Session Three: Tuesday, 21 January 2020, 17.30-19.30
It was Time… to read some fiction again and we returned in this session to a writer we had already engaged with in the first series of ReadingRoom: Octavia Butler. This time, we read Butler’s novel Parable of the Sower (1993), the dystopian sci-fi novel set in the decade we entered in January: the 2020s. The novel speaks eerily well to the concerns of ReadingRoom with CPC, as a capitalist-patriarchal-colonial formation that also entails ecological devastation. The novel is set in California, when society has largely collapsed as a result of climate change and stark economic inequality. The main protagonist, Lauren Olamina, possesses what Butler calls “hyperempathy” or “sharing” – the ability to feel the pain and other sensations she witnesses in humans and non-humans alike. When forced to leave the remnants of a gated community close to Los Angeles, Lauren begins to travel north with a few other survivors. They come to develop a new belief system called “Earthseed,” whose teachings center on change and is given form in the short poetic pieces that head the novel’s chapters. Although Lauren believes it is humankind’s destiny to leave Earth and inhabit other planets, they are beginning this project by founding a first Earthseed community in Northern California.
Session Four (planned for March 2020, cancelled)
In our forth session, we had wanted to read together Isabelle Stengers’ In Catastrophic Times. Resisting the Coming Barbarism (2015, Open Humanities Press/meson press).

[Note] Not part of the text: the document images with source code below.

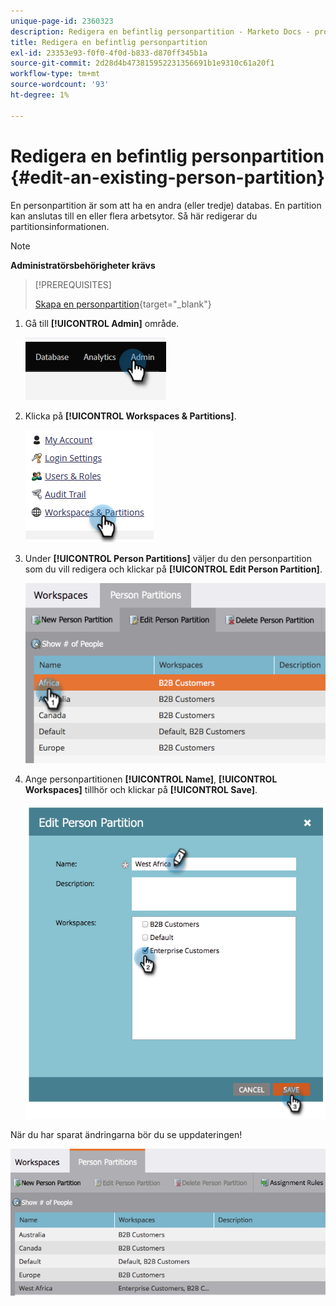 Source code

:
 ```yaml
---
unique-page-id: 2360323
description: Redigera en befintlig personpartition - Marketo Docs - produktdokumentation
title: Redigera en befintlig personpartition
exl-id: 23353e93-f0f0-4f0d-b833-d870ff345b1a
source-git-commit: 2d28d4b473815952231356691b1e9310c61a20f1
workflow-type: tm+mt
source-wordcount: '93'
ht-degree: 1%

---
```


# Redigera en befintlig personpartition {#edit-an-existing-person-partition}

En personpartition är som att ha en andra (eller tredje) databas. En partition kan anslutas till en eller flera arbetsytor. Så här redigerar du partitionsinformationen.

>[!NOTE]
>
>**Administratörsbehörigheter krävs**

>[!PREREQUISITES]
>
>[Skapa en personpartition](/help/marketo/product-docs/administration/workspaces-and-person-partitions/create-a-person-partition.md){target="_blank"}

1. Gå till **[!UICONTROL Admin]** område.

   ![](assets/edit-an-existing-person-partition-1.png)

1. Klicka på **[!UICONTROL Workspaces & Partitions]**.

   ![](assets/edit-an-existing-person-partition-2.png)

1. Under **[!UICONTROL Person Partitions]** väljer du den personpartition som du vill redigera och klickar på **[!UICONTROL Edit Person Partition]**.

   ![](assets/edit-an-existing-person-partition-3.png)

1. Ange personpartitionen **[!UICONTROL Name]**, **[!UICONTROL Workspaces]** tillhör och klickar på **[!UICONTROL Save]**.

   ![](assets/edit-an-existing-person-partition-4.png)

När du har sparat ändringarna bör du se uppdateringen!

![](assets/edit-an-existing-person-partition-5.png)
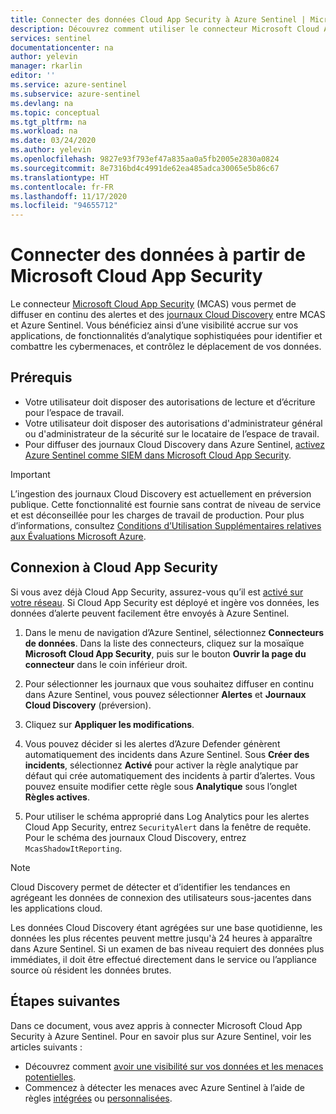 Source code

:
 ```yaml
---
title: Connecter des données Cloud App Security à Azure Sentinel | Microsoft Docs
description: Découvrez comment utiliser le connecteur Microsoft Cloud App Security (MCAS) pour diffuser en continu des alertes et des journaux Cloud Discovery entre MCAS et Azure Sentinel.
services: sentinel
documentationcenter: na
author: yelevin
manager: rkarlin
editor: ''
ms.service: azure-sentinel
ms.subservice: azure-sentinel
ms.devlang: na
ms.topic: conceptual
ms.tgt_pltfrm: na
ms.workload: na
ms.date: 03/24/2020
ms.author: yelevin
ms.openlocfilehash: 9827e93f793ef47a835aa0a5fb2005e2830a0824
ms.sourcegitcommit: 8e7316bd4c4991de62ea485adca30065e5b86c67
ms.translationtype: HT
ms.contentlocale: fr-FR
ms.lasthandoff: 11/17/2020
ms.locfileid: "94655712"
---
```

# <a name="connect-data-from-microsoft-cloud-app-security"></a>Connecter des données à partir de Microsoft Cloud App Security 

Le connecteur [Microsoft Cloud App Security](/cloud-app-security/what-is-cloud-app-security) (MCAS) vous permet de diffuser en continu des alertes et des [journaux Cloud Discovery](/cloud-app-security/tutorial-shadow-it) entre MCAS et Azure Sentinel. Vous bénéficiez ainsi d’une visibilité accrue sur vos applications, de fonctionnalités d’analytique sophistiquées pour identifier et combattre les cybermenaces, et contrôlez le déplacement de vos données.

## <a name="prerequisites"></a>Prérequis

- Votre utilisateur doit disposer des autorisations de lecture et d’écriture pour l’espace de travail.
- Votre utilisateur doit disposer des autorisations d'administrateur général ou d'administrateur de la sécurité sur le locataire de l’espace de travail.
- Pour diffuser des journaux Cloud Discovery dans Azure Sentinel, [activez Azure Sentinel comme SIEM dans Microsoft Cloud App Security](/cloud-app-security/siem-sentinel).

> [!IMPORTANT]
> L’ingestion des journaux Cloud Discovery est actuellement en préversion publique.
> Cette fonctionnalité est fournie sans contrat de niveau de service et est déconseillée pour les charges de travail de production.
> Pour plus d’informations, consultez [Conditions d’Utilisation Supplémentaires relatives aux Évaluations Microsoft Azure](https://azure.microsoft.com/support/legal/preview-supplemental-terms/).
 
## <a name="connect-to-cloud-app-security"></a>Connexion à Cloud App Security

Si vous avez déjà Cloud App Security, assurez-vous qu’il est [activé sur votre réseau](/cloud-app-security/getting-started-with-cloud-app-security).
Si Cloud App Security est déployé et ingère vos données, les données d’alerte peuvent facilement être envoyés à Azure Sentinel.


1. Dans le menu de navigation d’Azure Sentinel, sélectionnez **Connecteurs de données**. Dans la liste des connecteurs, cliquez sur la mosaïque **Microsoft Cloud App Security**, puis sur le bouton **Ouvrir la page du connecteur** dans le coin inférieur droit.

1. Pour sélectionner les journaux que vous souhaitez diffuser en continu dans Azure Sentinel, vous pouvez sélectionner **Alertes** et **Journaux Cloud Discovery** (préversion). 

1. Cliquez sur **Appliquer les modifications**.

1. Vous pouvez décider si les alertes d’Azure Defender génèrent automatiquement des incidents dans Azure Sentinel. Sous **Créer des incidents**, sélectionnez **Activé** pour activer la règle analytique par défaut qui crée automatiquement des incidents à partir d’alertes. Vous pouvez ensuite modifier cette règle sous **Analytique** sous l’onglet **Règles actives**.

1. Pour utiliser le schéma approprié dans Log Analytics pour les alertes Cloud App Security, entrez `SecurityAlert` dans la fenêtre de requête. Pour le schéma des journaux Cloud Discovery, entrez `McasShadowItReporting`.

> [!NOTE]
> Cloud Discovery permet de détecter et d’identifier les tendances en agrégeant les données de connexion des utilisateurs sous-jacentes dans les applications cloud.
>
> Les données Cloud Discovery étant agrégées sur une base quotidienne, les données les plus récentes peuvent mettre jusqu'à 24 heures à apparaître dans Azure Sentinel. Si un examen de bas niveau requiert des données plus immédiates, il doit être effectué directement dans le service ou l’appliance source où résident les données brutes.

## <a name="next-steps"></a>Étapes suivantes
Dans ce document, vous avez appris à connecter Microsoft Cloud App Security à Azure Sentinel. Pour en savoir plus sur Azure Sentinel, voir les articles suivants :
- Découvrez comment [avoir une visibilité sur vos données et les menaces potentielles](quickstart-get-visibility.md).
- Commencez à détecter les menaces avec Azure Sentinel à l’aide de règles [intégrées](./tutorial-detect-threats-built-in.md) ou [personnalisées](tutorial-detect-threats-custom.md). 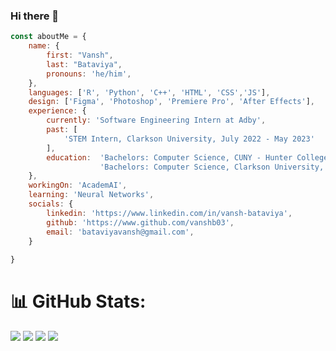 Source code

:### Hi there 👋

```javascript
const aboutMe = {
    name: {
        first: "Vansh",
        last: "Bataviya", 
        pronouns: 'he/him',
    },
    languages: ['R', 'Python', 'C++', 'HTML', 'CSS','JS'],
    design: ['Figma', 'Photoshop', 'Premiere Pro', 'After Effects'],
    experience: {
        currently: 'Software Engineering Intern at Adby',
        past: [
            'STEM Intern, Clarkson University, July 2022 - May 2023'
        ],
        education:  'Bachelors: Computer Science, CUNY - Hunter College, 2023 - Present'
                    'Bachelors: Computer Science, Clarkson University, 2021 - 2023'
    },
    workingOn: 'AcademAI',
    learning: 'Neural Networks',
    socials: {
        linkedin: 'https://www.linkedin.com/in/vansh-bataviya',
        github: 'https://www.github.com/vanshb03',
        email: 'bataviyavansh@gmail.com',
    }
    
}
```

# 📊 GitHub Stats:

![](https://github-stats-vanshb03.vercel.app/api?username=vanshb03&hide=stars&count_private=true&theme=dark&hide_border=true&include_all_commits=true&count_private=true)
![](https://github-readme-streak-stats.herokuapp.com/?user=vanshb03&theme=dark&hide_border=true)
![](https://github-stats-vanshb03.vercel.app/api/top-langs/?username=vanshb03&layout=compact&theme=dark&hide_border=true)
![](https://github-stats-vanshb03.vercel.app/api/wakatime?username=vanshb03&theme=dark&hide_border=true)<br/>
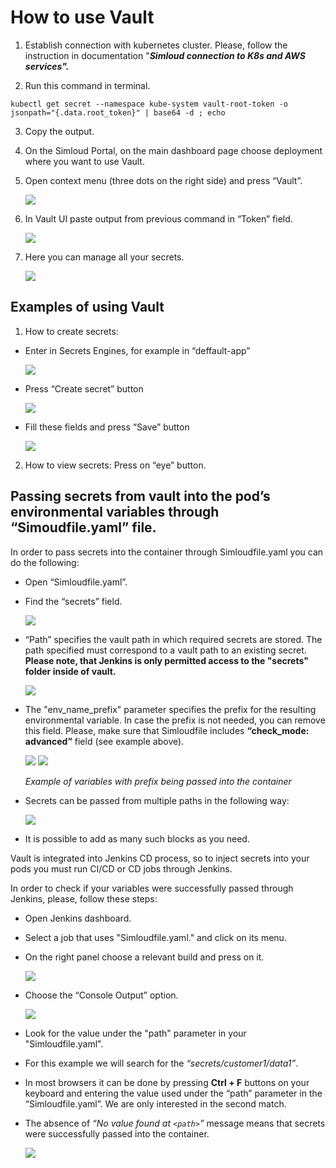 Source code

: # How to use Vault

1. Establish connection with kubernetes cluster. Please, follow the instruction in documentation "**_Simloud connection to K8s and AWS services"._**

2. Run this command in terminal.
```
kubectl get secret --namespace kube-system vault-root-token -o jsonpath="{.data.root_token}" | base64 -d ; echo
```
3. Copy the output.
4. On the Simloud Portal, on the main dashboard page choose deployment where you want to use Vault.
5. Open context menu (three dots on the right side) and press “Vault”.

   ![](/static/img/onboarding/how-to-use-vault/1.png)

6. In Vault UI paste output from previous command in “Token” field.

   ![](/static/img/onboarding/how-to-use-vault/image3.jpg)

7. Here you can manage all your secrets.

   ![](/static/img/onboarding/how-to-use-vault/image4.jpg)

## Examples of using Vault

1. How to create secrets:

- Enter in Secrets Engines, for example in “deffault-app”

  ![](/static/img/onboarding/how-to-use-vault/image5.jpg)

- Press “Create secret” button

  ![](/static/img/onboarding/how-to-use-vault/image6.jpg)

- Fill these fields and press “Save” button

  ![](/static/img/onboarding/how-to-use-vault/image7.png)

2. How to view secrets: Press on “eye” button.

## Passing secrets from vault into the pod’s environmental variables through “Simoudfile.yaml” file.

In order to pass secrets into the container through Simloudfile.yaml you can do the following:

- Open “Simloudfile.yaml”.

- Find the “secrets” field.

  ![](/static/img/onboarding/how-to-use-vault/image8.jpg)

- “Path” specifies the vault path in which required secrets are stored. The path specified must correspond to a vault path to an existing secret. **Please note, that Jenkins is only permitted access to the "secrets" folder inside of vault.**

  ![](/static/img/onboarding/how-to-use-vault/image9.png)

- The "env_name_prefix" parameter specifies the prefix for the resulting environmental variable. In case the prefix is not needed, you can remove this field. Please, make sure that Simloudfile includes **“check_mode: advanced”** field (see example above).

  ![](/static/img/onboarding/how-to-use-vault/image10.jpg)
  ![](/static/img/onboarding/how-to-use-vault/image11.png)

  _Example of variables with prefix being passed into the container_

- Secrets can be passed from multiple paths in the following way:

  ![](/static/img/onboarding/how-to-use-vault/image12.jpg)

- It is possible to add as many such blocks as you need. 

Vault is integrated into Jenkins CD process, so to inject secrets into your pods you must run CI/CD or CD jobs through Jenkins.

In order to check if your variables were successfully passed through Jenkins, please, follow these steps:

- Open Jenkins dashboard.

- Select a job that uses "Simloudfile.yaml." and click on its menu.

- On the right panel choose a relevant build and press on it.

  ![](/static/img/onboarding/how-to-use-vault/image13.jpg)

- Choose the “Console Output” option.

  ![](/static/img/onboarding/how-to-use-vault/image14.jpg)

- Look for the value under the "path" parameter in your "Simloudfile.yaml".

- For this example we will search for the _“secrets/customer1/data1”_.

- In most browsers it can be done by pressing **Ctrl + F** buttons on your keyboard and entering the value used under the “path” parameter in the “Simloudfile.yaml”. We are only interested in the second match.

- The absence of _“No value found at `<path>`”_ message means that secrets were successfully passed into the container.

  ![](/static/img/onboarding/how-to-use-vault/image15.jpg)
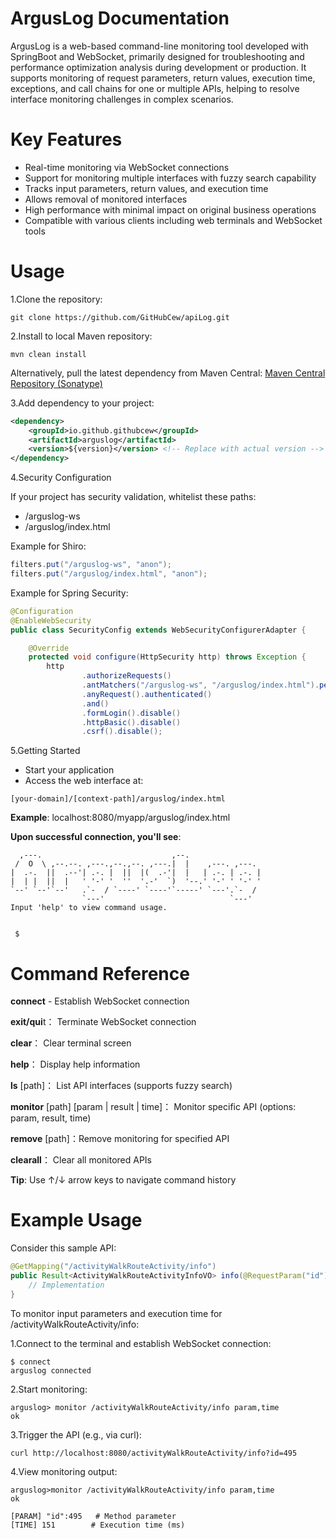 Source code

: # ArgusLog Documentation
ArgusLog is a web-based command-line monitoring tool developed with SpringBoot and WebSocket, primarily designed for troubleshooting and performance optimization analysis during development or production. It supports monitoring of request parameters, return values, execution time, exceptions, and call chains for one or multiple APIs, helping to resolve interface monitoring challenges in complex scenarios.

# Key Features
- Real-time monitoring via WebSocket connections
- Support for monitoring multiple interfaces with fuzzy search capability
- Tracks input parameters, return values, and execution time
- Allows removal of monitored interfaces
- High performance with minimal impact on original business operations
- Compatible with various clients including web terminals and WebSocket tools

# Usage
1.Clone the repository:
```shell
git clone https://github.com/GitHubCew/apiLog.git
```

2.Install to local Maven repository:
```shell
mvn clean install
```

Alternatively, pull the latest dependency from Maven Central:
[Maven Central Repository (Sonatype)](https://central.sonatype.com/artifact/io.github.githubcew/arguslog)

3.Add dependency to your project:
```xml
<dependency>
    <groupId>io.github.githubcew</groupId>
    <artifactId>arguslog</artifactId>
    <version>${version}</version> <!-- Replace with actual version -->
</dependency>
```

4.Security Configuration
  
If your project has security validation, whitelist these paths:

- /arguslog-ws
- /arguslog/index.html

Example for Shiro:
```java
filters.put("/arguslog-ws", "anon");
filters.put("/arguslog/index.html", "anon");
```
Example for Spring Security:
```java
@Configuration
@EnableWebSecurity
public class SecurityConfig extends WebSecurityConfigurerAdapter {

    @Override
    protected void configure(HttpSecurity http) throws Exception {
        http
                .authorizeRequests()
                .antMatchers("/arguslog-ws", "/arguslog/index.html").permitAll()
                .anyRequest().authenticated()
                .and()
                .formLogin().disable()
                .httpBasic().disable()
                .csrf().disable();

```

5.Getting Started
   
- Start your application
- Access the web interface at:

```shell
[your-domain]/[context-path]/arguslog/index.html
```

**Example**: localhost:8080/myapp/arguslog/index.html

**Upon successful connection, you'll see**:

```shell
  ,---.                             ,--.                 
 /  O  \ ,--.--. ,---.,--.,--. ,---.|  |    ,---. ,---.  
|  .-.  ||  .--'| .-. |  ||  |(  .-'|  |   | .-. | .-. | 
|  | |  ||  |   ' '-' '  ''  '.-'  `)  '--.' '-' ' '-' ' 
`--' `--'`--'   .`-  / `----' `----'`-----' `---'.`-  /  
                `---'                            `---'  
Input 'help' to view command usage.
 
 
 $
```

# Command Reference
**connect** - Establish WebSocket connection

**exit/qui**t： Terminate WebSocket connection

**clear**： Clear terminal screen

**help**： Display help information

**ls** [path]： List API interfaces (supports fuzzy search)

**monitor** [path] [param | result | time]： Monitor specific API (options: param, result, time)

**remove** [path]：Remove monitoring for specified API

**clearall**： Clear all monitored APIs

**Tip**: Use ↑/↓ arrow keys to navigate command history

# Example Usage

Consider this sample API:
```java
@GetMapping("/activityWalkRouteActivity/info")
public Result<ActivityWalkRouteActivityInfoVO> info(@RequestParam("id") Long id) {
    // Implementation
}

```

To monitor input parameters and execution time for /activityWalkRouteActivity/info:

1.Connect to the terminal and establish WebSocket connection:
```shell
$ connect
arguslog connected
```

2.Start monitoring:
```shell
arguslog> monitor /activityWalkRouteActivity/info param,time
ok
```
3.Trigger the API (e.g., via curl):
```shell
curl http://localhost:8080/activityWalkRouteActivity/info?id=495
```

4.View monitoring output:
```text
arguslog>monitor /activityWalkRouteActivity/info param,time
ok

[PARAM] "id":495   # Method parameter
[TIME] 151        # Execution time (ms)
``` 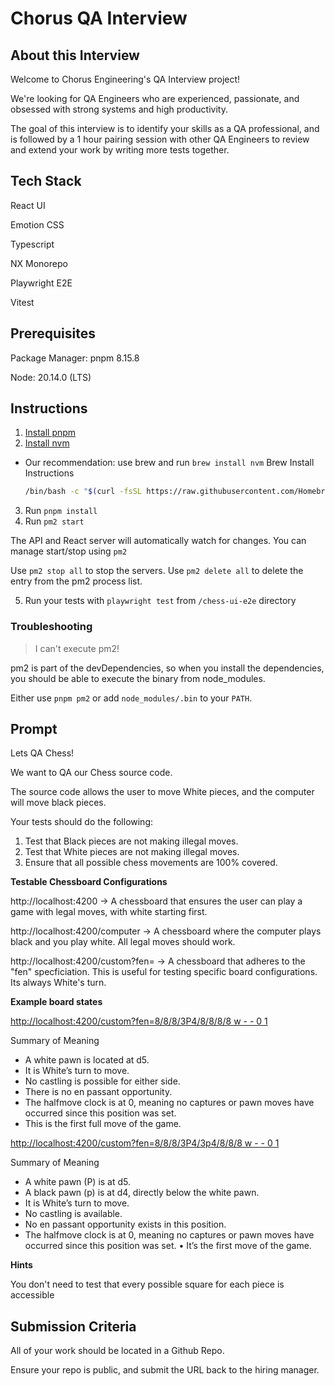 # Chorus QA Interview

## About this Interview

Welcome to Chorus Engineering's QA Interview project!

We're looking for QA Engineers who are experienced, passionate, and obsessed with strong systems and high productivity.

The goal of this interview is to identify your skills as a QA professional, and is followed by
a 1 hour pairing session with other QA Engineers to review and extend your work by writing more tests together.

## Tech Stack
React UI

Emotion CSS

Typescript

NX Monorepo

Playwright E2E

Vitest

## Prerequisites

Package Manager: pnpm 8.15.8

Node: 20.14.0 (LTS)

## Instructions
1. [Install pnpm](https://pnpm.io/installation)
2. [Install nvm](https://github.com/nvm-sh/nvm?tab=readme-ov-file#installing-and-updating)
- Our recommendation: use brew and run `brew install nvm`
  Brew Install Instructions 
  ```bash
  /bin/bash -c "$(curl -fsSL https://raw.githubusercontent.com/Homebrew/install/HEAD/install.sh)"
  ```
3. Run `pnpm install`
4. Run `pm2 start`

The API and React server will automatically watch for changes. You can manage start/stop using `pm2`

Use `pm2 stop all` to stop the servers.
Use `pm2 delete all` to delete the entry from the pm2 process list.

5. Run your tests with `playwright test` from `/chess-ui-e2e` directory

### Troubleshooting

> I can't execute pm2!

pm2 is part of the devDependencies, so when you install the dependencies, you should be able to
execute the binary from node_modules.

Either use `pnpm pm2` or add `node_modules/.bin` to your `PATH`.


## Prompt

Lets QA Chess!

We want to QA our Chess source code. 

The source code allows the user to move White pieces, and the computer will move black pieces.

Your tests should do the following:
1. Test that Black pieces are not making illegal moves.
2. Test that White pieces are not making illegal moves.
3. Ensure that all possible chess movements are 100% covered.

**Testable Chessboard Configurations**

http://localhost:4200 -> A chessboard that ensures the user can play a game with legal moves, with white starting first.

http://localhost:4200/computer -> A chessboard where the computer plays black and you play white. All legal moves should work.

http://localhost:4200/custom?fen= -> A chessboard that adheres to the "fen" specficiation. This is useful for testing specific board configurations. Its always White's turn.

**Example board states**

[http://localhost:4200/custom?fen=8/8/8/3P4/8/8/8/8 w - - 0 1](http://localhost:4200/custom?fen=8/8/8/3P4/8/8/8/8%20w%20-%20-%200%201)

Summary of Meaning
-	A white pawn is located at d5.
-	It is White’s turn to move.
-	No castling is possible for either side.
-	There is no en passant opportunity.
-	The halfmove clock is at 0, meaning no captures or pawn moves have occurred since this position was set.
-	This is the first full move of the game.

[http://localhost:4200/custom?fen=8/8/8/3P4/3p4/8/8/8 w - - 0 1](http://localhost:4200/custom?fen=8/8/8/3P4/3p4/8/8/8%20w%20-%20-%200%201)

Summary of Meaning
- A white pawn (P) is at d5.
- A black pawn (p) is at d4, directly below the white pawn.
- It is White’s turn to move.
-	No castling is available.
- No en passant opportunity exists in this position.
-	The halfmove clock is at 0, meaning no captures or pawn moves have occurred since this position was set.
•	It’s the first move of the game.

**Hints**

You don't need to test that every possible square for each piece is accessible

## Submission Criteria
All of your work should be located in a Github Repo.

Ensure your repo is public, and submit the URL back to the hiring manager.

Stengers’ analysis of the times is as sharply speaking to us today as it was speaking to its readers in 2009 (its French publication) as it was to readers in 2015. If anything, the futurity of such a “coming” may feel less ahead of us in 2020; it may feel more present to us, around and with us. This makes it only more pressing to see how resisting the barbarism of the capitalist-patriarchal-colonial formation-cum-ecological-devastation we have dubbed CPC can be possible. The book – as Stengers writes at the opening – “was addressed and is still addressed to everyone who is struggling and experimenting today, to everyone who is a true contemporary of what I have dared to call ’the intrusion of Gaia,’ this ’nature’ that has left behind its traditional role and now has the power to question us all” (12). What might it mean to “think, invent, and act, to allow us to repopulate our devastated history” (114)?